I used Sketch and InVision for the screen designs which were then built into a responsive prototype in code by the developers. There were around 14 iterations of the prototype, each of them reflecting our learnings from user research in the previous sprint. We used the Australian Government Design System and built new components for more customised parts of the prototype. By the end of Alpha, it featured around 87 questions.

Disclaimer: this design was for research purposes only and does not necessarily reflect what the 2021 Census will look like.

Design considerations

Accessible and inclusive
It's critical that the form can be used by as many people as possible, which is why the final solution needs to be clear and simple enough so that most people can use it without needing to adapt things, while supporting those who do.

Structure the form to help respondents
The form is huge, so we wanted to help respondents get into a rhythm of answering and let them focus on the content rather than how it's presented. We used decision branching so respondents only had to answer questions that were relevant to them.

One question per page
This pattern allowed us to split up a complex process into multiple, smaller chunks and reduce the cognitive load on the respondent. We found this approach was well suited to mobile devices, heavy validation, decision branching and saving respondents' progress.


Generate a login code

Problem: a respondent is unable to start their online Census because they did not get a letter.

Solution: ability for respondents' to start their Census immediately by generating their own login code.

Back-up option for login

Problem: a respondent needs to resume their Census but has lost or forgotten their login credentials.

Solution: ability for respondents' to create their own password and set a back-up option.


In-form help

Problem: a respondent does not understand a question, how to answer it correctly or why they need to answer it at all.

Solution: in-form help explaining why a particular piece of information is required and how to provide it correctly.

Confirmation screen

Problem: a respondent wants to know whether they have answered all of the questions or where they're up to.

Solution: confirmation screen to allow respondents' to review their answers and show when they are done.


User research

During Alpha. myself and other members of the team spoke with over 100 respondents face-to-face in Melbourne, Canberra and rural NSW to find out what works and what they need to do their census online.


Wagga Wagga – one of the regional cities we visited for research

We needed to ensure the service was not only accessible and easy to use, but inclusive of the entire population, such as people experiencing homelessness, tenants in share houses and secure apartments, remote Aboriginal and Torres Strait Islanders, remote and transient populations, people with disabilities, Culturally and Linguistically Diverse groups (CaLD) and the older population.

Each sprint, the team spent 1-2 days conducting user research with a specific cohort or participants.
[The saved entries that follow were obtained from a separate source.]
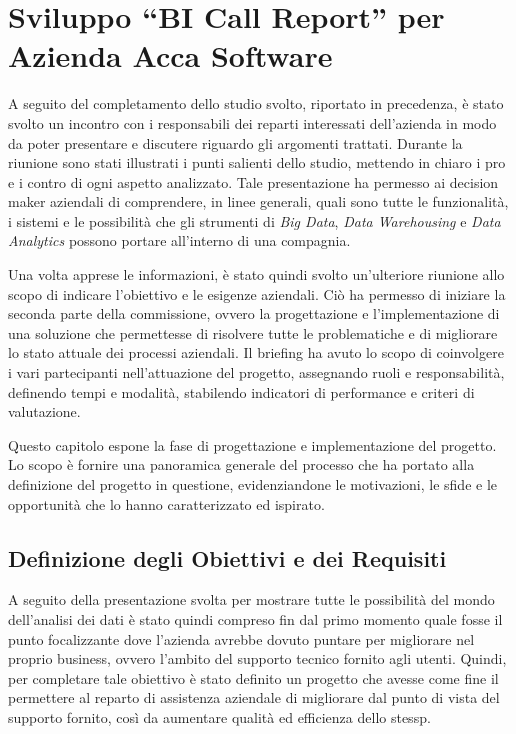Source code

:\chapter{Sviluppo ``BI Call Report'' per Azienda Acca Software}
\label{ch:Project}

A seguito del completamento dello studio svolto, riportato in precedenza, è stato svolto un incontro con i responsabili dei reparti interessati dell'azienda in modo da poter presentare e discutere riguardo gli argomenti trattati. Durante la riunione sono stati illustrati i punti salienti dello studio, mettendo in chiaro i pro e i contro di ogni aspetto analizzato. Tale presentazione ha permesso ai decision maker aziendali di comprendere, in linee generali, quali sono tutte le funzionalità, i sistemi e le possibilità che gli strumenti di \textit{Big Data}, \textit{Data Warehousing} e \textit{Data Analytics} possono portare all'interno di una compagnia. 

Una volta apprese le informazioni, è stato quindi svolto un'ulteriore riunione allo scopo di indicare l'obiettivo e le esigenze aziendali. Ciò ha permesso di iniziare la seconda parte della commissione, ovvero la progettazione e l'implementazione di una soluzione che permettesse di risolvere tutte le problematiche e di migliorare lo stato attuale dei processi aziendali. Il briefing ha avuto lo scopo di coinvolgere i vari partecipanti nell'attuazione del progetto, assegnando ruoli e responsabilità, definendo tempi e modalità, stabilendo indicatori di performance e criteri di valutazione.

Questo capitolo espone la fase di progettazione e implementazione del progetto. Lo scopo è fornire una panoramica generale del processo che ha portato alla definizione del progetto in questione, evidenziandone le motivazioni, le sfide e le opportunità che lo hanno caratterizzato ed ispirato.

\section{Definizione degli Obiettivi e dei Requisiti}

A seguito della presentazione svolta per mostrare tutte le possibilità del mondo dell'analisi dei dati è stato quindi compreso fin dal primo momento quale fosse il punto focalizzante dove l'azienda avrebbe dovuto puntare per migliorare nel proprio business, ovvero l'ambito del supporto tecnico fornito agli utenti. Quindi, per completare tale obiettivo è stato definito un progetto che avesse come fine il permettere al reparto di assistenza aziendale di migliorare dal punto di vista del supporto fornito, così da aumentare qualità ed efficienza dello stessp.

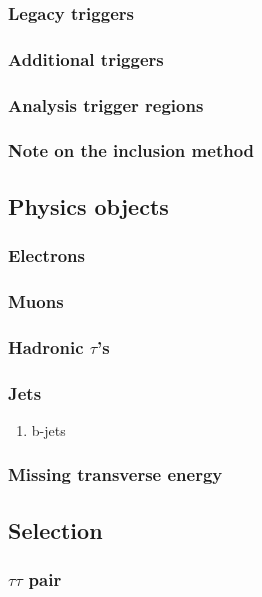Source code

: \documentclass[11pt]{article}
\begin{document}
\subsubsection{Legacy triggers}
\label{sec:orgf3119a6}
\subsubsection{Additional triggers}
\label{sec:org3a269aa}
\subsubsection{Analysis trigger regions}
\label{sec:org8dab270}
\subsubsection{Note on the inclusion method}
\label{sec:orgd299413}
\subsection{Physics objects}
\label{sec:orga3a062a}
\subsubsection{Electrons}
\label{sec:orgce40bd4}
\subsubsection{Muons}
\label{sec:org0e25526}
\subsubsection{Hadronic \(\tau\)'s}
\label{sec:orgf08de1b}
\subsubsection{Jets}
\label{sec:orgfb694e7}
\begin{enumerate}
\item b-jets
\label{sec:orga5012a6}
\end{enumerate}
\subsubsection{Missing transverse energy}
\label{sec:org045c518}
\subsection{Selection}
\label{sec:org2a83fda}
\subsubsection{\(\tau \tau\) pair}
\label{sec:org8069808}
\end{document}
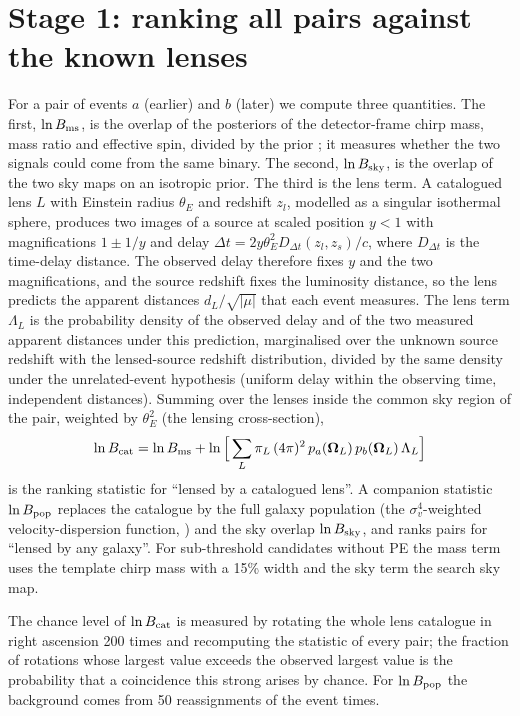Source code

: \section{Stage 1: ranking all pairs against the known lenses}
\label{sec:stage1}
For a pair of events $a$ (earlier) and $b$ (later) we compute three quantities. The first, $\ln B_{\rm ms}$, is the overlap of the posteriors of the detector-frame chirp mass, mass ratio and effective spin, divided by the prior \citep{haris2018identifying}; it measures whether the two signals could come from the same binary. The second, $\ln B_{\rm sky}$, is the overlap of the two sky maps on an isotropic prior. The third is the lens term. A catalogued lens $L$ with Einstein radius $\theta_E$ and redshift $z_l$, modelled as a singular isothermal sphere, produces two images of a source at scaled position $y<1$ with magnifications $1\pm1/y$ and delay $\Delta t=2y\theta_E^2D_{\Delta t}(z_l,z_s)/c$, where $D_{\Delta t}$ is the time-delay distance. The observed delay therefore fixes $y$ and the two magnifications, and the source redshift fixes the luminosity distance, so the lens predicts the apparent distances $d_L/\sqrt{|\mu|}$ that each event measures. The lens term $\Lambda_L$ is the probability density of the observed delay and of the two measured apparent distances under this prediction, marginalised over the unknown source redshift with the lensed-source redshift distribution, divided by the same density under the unrelated-event hypothesis (uniform delay within the observing time, independent distances). Summing over the lenses inside the common sky region of the pair, weighted by $\theta_E^2$ (the lensing cross-section),
\begin{equation}
\ln B_{\rm cat}=\ln B_{\rm ms}+\ln\Big[\sum_L\pi_L\,(4\pi)^2\,p_a(\boldsymbol\Omega_L)\,p_b(\boldsymbol\Omega_L)\,\Lambda_L\Big]
\label{eq:bcat}
\end{equation}
is the ranking statistic for ``lensed by a catalogued lens''. A companion statistic $\ln B_{\rm pop}$ replaces the catalogue by the full galaxy population (the $\sigma_v^4$-weighted velocity-dispersion function, \citep{choi2007vdf}) and the sky overlap $\ln B_{\rm sky}$, and ranks pairs for ``lensed by any galaxy''. For sub-threshold candidates without PE the mass term uses the template chirp mass with a 15\% width and the sky term the search sky map.

The chance level of $\ln B_{\rm cat}$ is measured by rotating the whole lens catalogue in right ascension 200 times and recomputing the statistic of every pair; the fraction of rotations whose largest value exceeds the observed largest value is the probability that a coincidence this strong arises by chance. For $\ln B_{\rm pop}$ the background comes from 50 reassignments of the event times.

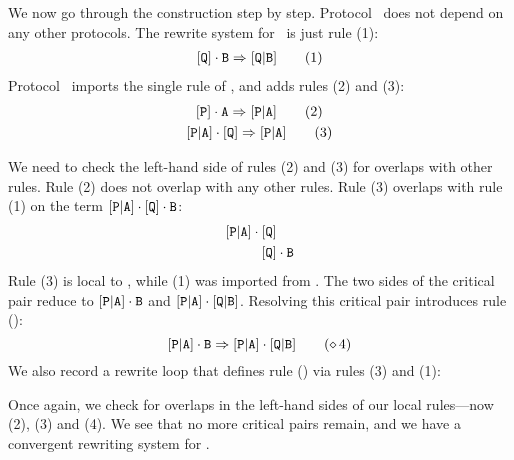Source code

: \documentclass[../generics]{subfiles}
\begin{document}
\begin{example}
We now go through the construction step by step. Protocol \tQ\ does not depend on any other protocols. The rewrite system for \tQ\ is just rule (1):
\begin{gather*}
[\texttt{Q}]\cdot\texttt{B}\Rightarrow[\texttt{Q}|\texttt{B}]\tag{1}
\end{gather*}
Protocol \tP\ imports the single rule of \tQ, and adds rules (2) and (3):
\begin{gather*}
\AssocIntro{P}{A}\tag{2}\\
\ProtoConf{\aPA}{Q}\tag{3}
\end{gather*}

We need to check the left-hand side of rules (2) and (3) for overlaps with other rules. Rule (2) does not overlap with any other rules. Rule (3) overlaps with rule (1) on the term $[\texttt{P}|\texttt{A}]\cdot[\texttt{Q}]\cdot\texttt{B}$:
\begin{align*}
[\texttt{P}|\texttt{A}]\cdot{}&[\texttt{Q}]\\
&[\texttt{Q}]\cdot\texttt{B}
\end{align*}
Rule (3) is local to \tP, while (1) was imported from \tQ. The two sides of the critical pair reduce to $[\texttt{P}|\texttt{A}]\cdot\texttt{B}$ and $[\texttt{P}|\texttt{A}]\cdot[\texttt{Q}|\texttt{B}]$. Resolving this critical pair introduces rule ():
\[
\aPA\cdot\nB\Rightarrow\aPA\cdot\assocsym{Q}{B}\tag{\CRule{4}}
\]
We also record a rewrite loop that defines rule () via rules (3) and (1):
\begin{center}
\end{center}
Once again, we check for overlaps in the left-hand sides of our local rules---now (2), (3) and (4). We see that no more critical pairs remain, and we have a convergent rewriting system for \tP.


\end{example}
\end{document}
Most of the time, we used an agency to recruit and schedule participants based on the desired characteristics we provided. On other occasions, we sourced participants through personal networks, or through organisations with which the ABS had established relationships.

This was not cognitive testing as is often undertaken by the ABS. Our goal was to test hypotheses about various concepts and learn more through both discussion and observation. We focused on testing design concepts rather than usability.


Research participants


Participant cohorts


Research locations


Hypotheses tested


Overall, Alpha was a success and our team were endorsed by the Digital Transformation Agency for our work.
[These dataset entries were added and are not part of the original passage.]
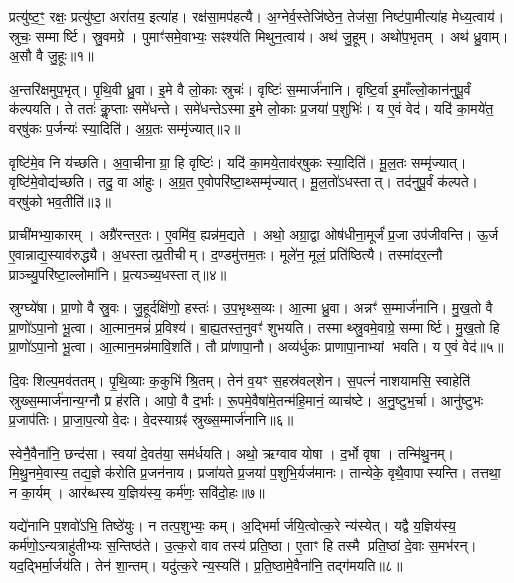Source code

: प्रत्यु॑ष्ट॒ꣳ॒ रक्षः॒ प्रत्यु॑ष्टा॒ अरा॑तय॒ इत्या॑ह।
रक्ष॑सा॒मप॑हत्यै।
अ॒ग्नेर्व॒स्तेजि॑ष्ठेन॒ तेज॑सा॒ निष्ट॑पा॒मीत्या॑ह मेध्य॒त्वाय॑।
स्रुचः॒ सम्मार्ष्टि।
स्रु॒वमग्रे।
पुमाꣳ॑समे॒वाभ्यः॒ सꣴश्य॑ति मिथुन॒त्वाय॑।
अथ॑ जु॒हूम्।
अथो॑प॒भृतम्।
अथ॑ ध्रु॒वाम्।
अ॒सौ वै जु॒हूः॥१॥

अ॒न्तरि॑क्षमुप॒भृत्।
पृ॒थि॒वी ध्रु॒वा।
इ॒मे वै लो॒काः स्रुचः॑।
वृष्टिः॑ स॒म्मार्ज॑नानि।
वृष्टि॒र्वा इ॒माँल्लो॒कान॑नुपू॒र्वं क॑ल्पयति।
ते ततः॑ कॢ॒प्ताः समे॑धन्ते।
समे॑धन्ते\-ऽस्मा इ॒मे लो॒काः प्र॒जया॑ प॒शुभिः॑।
य ए॒वं वेद॑।
यदि॑ का॒मये॑त॒ वर्‌\mbox{}षु॑कः प॒र्जन्यः॑ स्या॒दिति॑।
अ॒ग्र॒तः सम्मृ॑ज्यात्॥२॥

वृष्टि॑मे॒व नि य॑च्छति।
अ॒वा॒चीनाग्रा॒ हि वृष्टिः॑।
यदि॑ का॒मये॒ताव॑र्‌\mbox{}षुकः स्या॒दिति॑।
मू॒ल॒तः सम्मृ॑ज्यात्।
वृष्टि॑मे॒वोद्य॑च्छति।
तदु॒ वा आ॑हुः।
अ॒ग्र॒त ए॒वोपरि॑ष्टा॒थ्सम्मृ॑ज्यात्।
मू॒ल॒तो॑\-ऽधस्तात्।
तद॑नुपू॒र्वं क॑ल्पते।
वर्‌\mbox{}षु॑को भव॒तीति॑॥३॥

प्राची॑मभ्या॒कारम्।
अग्रै॑रन्तर॒तः।
ए॒वमि॑व॒ ह्यन्न॑म॒द्यते।
अथो॒ अग्रा॒द्वा ओष॑धीना॒मूर्जं॑ प्र॒जा उप॑जीवन्ति।
ऊ॒र्ज ए॒वान्नाद्य॒स्याव॑रुद्ध्यै।
अ॒धस्तात्प्र॒तीचीम्।
द॒ण्डमु॑त्तम॒तः।
मूले॑न॒ मूलं॒ प्रति॑ष्ठित्यै।
तस्मा॑दर॒त्नौ प्राञ्च्यु॒परि॑ष्टा॒ल्लोमा॑नि।
प्र॒त्यञ्च्य॒धस्तात्॥४॥

स्रुग्घ्ये॑षा।
प्रा॒णो वै स्रु॒वः।
जु॒हूर्दक्षि॑णो॒ हस्तः॑।
उ॒प॒भृथ्स॒व्यः।
आ॒त्मा ध्रु॒वा।
अन्नꣳ॑ स॒म्मार्ज॑नानि।
मु॒ख॒तो वै प्रा॒णो॑\-ऽपा॒नो भू॒त्वा।
आ॒त्मान॒मन्नं॑ प्र॒विश्य॑।
बा॒ह्य॒तस्त॒नुवꣳ॑ शुभयति।
तस्माथ्स्रु॒वमे॒वाग्रे॒ सम्मार्ष्टि।
मु॒ख॒तो हि प्रा॒णो॑\-ऽपा॒नो भू॒त्वा।
आ॒त्मान॒मन्न॑मावि॒शति॑।
तौ प्रा॑णापा॒नौ।
अव्य॑र्धुकः प्राणापा॒नाभ्यां भवति।
य ए॒वं वेद॑॥५॥\anuvakamend[जु॒हूर्मृ॑ज्याद्भव॒तीति॑ प्र॒त्यञ्च्य॒धस्तान्मार्ष्टि॒ पञ्च॑ च]

दि॒वः शिल्प॒मव॑ततम्।
पृ॒थि॒व्याः क॒कुभि॑ श्रि॒तम्।
तेन॑ व॒यꣳ स॒हस्र॑वल्‌शेन।
स॒पत्नं॑ नाशयामसि॒ स्वाहेति॑ स्रुख्स॒म्मार्ज॑नान्य॒ग्नौ प्र ह॑रति।
आपो॒ वै द॒र्भाः।
रू॒पमे॒वैषा॑मे॒तन्म॑हि॒मानं॒ व्याच॑ष्टे।
अ॒नु॒ष्टुभ॒र्चा।
आनु॑ष्टुभः प्र॒जाप॑तिः।
प्रा॒जा॒प॒त्यो वे॒दः।
वे॒दस्याग्रꣴ॑ स्रुख्स॒म्मार्ज॑नानि॥६॥

स्वेनै॒वैना॑नि॒ छन्द॑सा।
स्वया॑ दे॒वत॑या॒ सम॑र्धयति।
अथो॒ ऋग्वाव योषा।
द॒र्भो वृषा।
तन्मि॑थु॒नम्।
मि॒थु॒नमे॒वास्य॒ तद्य॒ज्ञे क॑रोति प्र॒जन॑नाय।
प्रजा॑यते प्र॒जया॑ प॒शुभि॒र्यज॑मानः।
तान्येके॒ वृथै॒वापास्यन्ति।
तत्तथा॒ न का॒र्यम्।
आर॑ब्धस्य य॒ज्ञिय॑स्य॒ कर्म॑णः॒ सवि॑दो॒हः॥७॥

यद्ये॑नानि प॒शवो॑ऽभि॒ तिष्ठे॑युः।
न तत्प॒शुभ्यः॒ कम्।
अ॒द्भिर्मार्जयि॒त्वोत्क॒रे न्य॑स्येत्।
यद्वै य॒ज्ञिय॑स्य॒ कर्म॑णो॒\-ऽन्यत्राहु॑तीभ्यः स॒न्तिष्ठ॑ते।
उ॒त्क॒रो वाव तस्य॑ प्रति॒ष्ठा।
ए॒ताꣳ हि तस्मै प्रति॒ष्ठां दे॒वाः स॒मभ॑रन्।
यद॒द्भिर्मा॒र्जय॑ति।
तेन॑ शा॒न्तम्।
यदु॑त्क॒रे न्य॒स्यति॑।
प्र॒ति॒ष्ठामे॒वैना॑नि॒ तद्ग॑मयति॥८॥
Design thinking and extensive user research resulted in a functioning, responsive prototype of the online Census. The prototype is still being used by the ABS to support further testing on additional parts of the service.

Our research, recommendations, design approach and prototype also formed a 95+ page Alpha Findings Report, the first draft of a service blueprint and a user story map featuring over 126 stories. In addition to new ways of working, these artefacts provided the ABS with a roadmap to move forward to Beta.